CAN, The Lost Tapes
This arrived on Monday and I thought I would give it a post of its own because at over 3 hours of music, I am unlikely to do more than dip into it before writing the album digest next week. It is a far bigger and more enjoyable artefact than I thought it was going to be, so it probably deserves special attention for that reason too.
CAN are German (“Krautrock”) band that I got into about four years ago after my interest in the genre was initially sparked by the “Neu! 75” album and by the Kraftwerk box set. I have four of their albums and I have thought about which one I should include as an understated classic. It will probably be “Soon Over Babaluma” because no one really writes about that one. Then again, Portishead’s “Third” probably wouldn’t sound as awesome as it does without the influence of “Ege Bamyasi”, so that might be worth considering too. Everyone writes about “Tago Mago” and “Future Days” but for good reason.
“The Lost Tapes” were more forgotten than lost, they had been left in a cupboard in their studio until its contents were catalogued and moved to the German Rock’n’Pop museum in Gronau. As a result some of the stuff here has a less essential feel and there is less cohesion than on the albums but there is still some lovely stuff. The middle of the second disc is particularly excellent: a live version of “Spoon” and a collage of music for the TV crime movie “Tote Taube in der Beethovenstrasse” entitled “Dead Pigeon Suite” that together run for about twenty-seven minutes.

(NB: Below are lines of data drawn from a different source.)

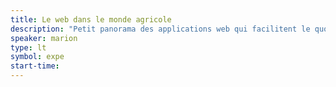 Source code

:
 ```yaml
---
title: Le web dans le monde agricole
description: "Petit panorama des applications web qui facilitent le quotidien des agriculteurs et expression des besoins restants à couvrir."
speaker: marion
type: lt
symbol: expe
start-time:
---
```

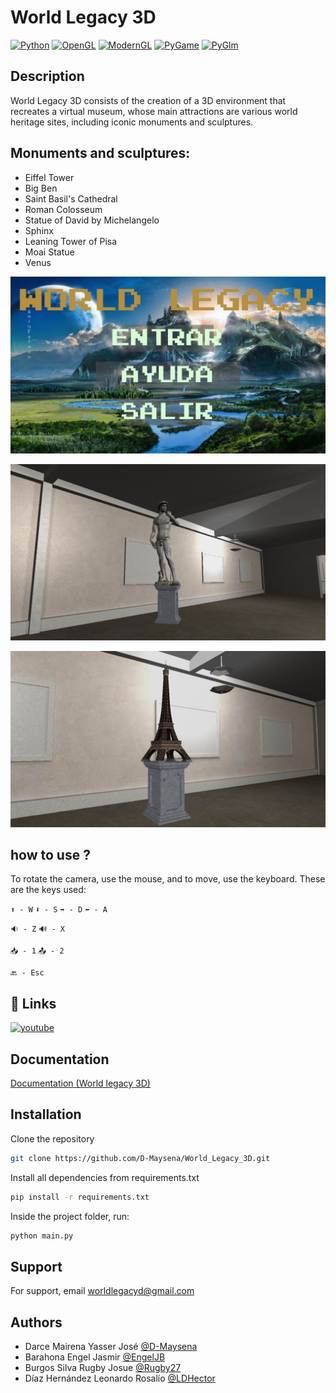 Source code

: # World Legacy 3D

[![Python](https://img.shields.io/badge/Python-3.10-green.svg?style=flat-square-logo=python)](https://docs.python.org/3/)
[![OpenGL](https://img.shields.io/badge/OpenGl-3.10-green.svg?style=flat-square-logo=opengl-)](https://docs.gl/)
[![ModernGL](https://img.shields.io/badge/ModernGL-5.6.4-green.svg?style=flat-square)](https://moderngl.readthedocs.io/en/5.8.2/)
[![PyGame](https://img.shields.io/badge/PyGame-2.0.1-green.svg?style=flat-square)](https://www.pygame.org/docs/)
[![PyGlm](https://img.shields.io/badge/PyGlm-1.2.5,-green.svg?style=flat-square)](https://github.com/Zuzu-Typ/PyGLM/wiki)

## Description
World Legacy 3D consists of the creation of a 3D environment that recreates a virtual museum, whose main attractions are various world heritage sites, including iconic monuments and sculptures.

## Monuments and sculptures:

- Eiffel Tower
- Big Ben
- Saint Basil's Cathedral
- Roman Colosseum
- Statue of David by Michelangelo
- Sphinx
- Leaning Tower of Pisa
- Moai Statue
- Venus

![](https://github.com/D-Maysena/World_Legacy_3D/blob/main/assets/inicio.png?raw=true)

![](https://github.com/D-Maysena/World_Legacy_3D/blob/main/assets/vista1.png?raw=true)

![](https://github.com/D-Maysena/World_Legacy_3D/blob/main/assets/vista2.png?raw=true)


## how to use ?

To rotate the camera, use the mouse, and to move, use the keyboard. These are the keys used:

`⬆️ - W`
`⬇️ - S`
`➡️ - D`
`⬅️ - A`

`🔉 - Z`
`🔊 - X`

`📥 - 1`
`📤 - 2`

`🔙 - Esc`

## 🔗 Links

[![youtube](https://img.shields.io/badge/youtube-FF0000?style=for-the-badge&logo=youtube&logoColor=white)](https://youtu.be/4oM9eWNu6S0?si=MappG5mxa6YxnYII)

## Documentation

[Documentation (World legacy 3D)](https://github.com/D-Maysena/World_Legacy_3D/raw/main/documentation/World%20Legacy%203D.pdf)


## Installation

Clone the repository

```bash
git clone https://github.com/D-Maysena/World_Legacy_3D.git
```

Install all dependencies from requirements.txt
```bash
pip install -r requirements.txt
```

Inside the project folder, run:
```bash
python main.py
```

## Support

For support, email worldlegacyd@gmail.com

## Authors

- Darce Mairena Yasser José [@D-Maysena](https://github.com/D-Maysena)
- Barahona Engel Jasmir [@EngelJB](https://github.com/EngelJB)
- Burgos Silva Rugby Josue [@Rugby27](https://github.com/Rugby27)
- Díaz Hernández Leonardo Rosalío [@LDHector](https://github.com/LDHector)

My other favourites after the first few listens are “Graublau”, “Bubble Rap”, “A Swan Is Born” and “Networks Of Foam”. There are other tracks that I can see myself not listening to that often: these include “Are You Waiting For The Streetcar?” (Key lyrics: “Are you waiting for the streetcar? / Are you waiting for the streetcar? / ARE YOU WAITING FOR THE STREETCAR?!??!?” – for ten (!) minutes) and “Blind Mirror Surf”, which is a patience-testing curl of feedback over more feedback. Some of it is quite challenging but even after just a few listens I am getting more out of it. Of course it’s all stuff that didn’t make it on to the (admittedly excellent) albums but even six out of ten material is worth hearing from a ten out of ten band.
Finally, some words on the box itself. When pre-ordering on Amazon I’ve come to learn that “box set” is often a euphemism for “look we’re giving you extra tracks so don’t push it by asking for decent packaging!”, viz the rather disappointing Orb reissues that came in jewel cases. “The Lost Tapes” though is rather lovely, coming in a sturdy box about the size of a tape can and containing a high quality book that features liner notes in both German and English. There are some interesting photos, artwork and a discography too. Snapping the thing in Instagram is tongue-in-cheek on my part because the aesthetic of the set is one of yellowing tapes and retro recording equipment. It is as much a document about pre-digital recording as it is about CAN’s music.
Finally, a fun fact that links to elsewhere on the blog. The selection and restoration were done by Jono Podmore, who did some engineering work on The Shamen’s “Arbor Bona, Arbor Mala” album!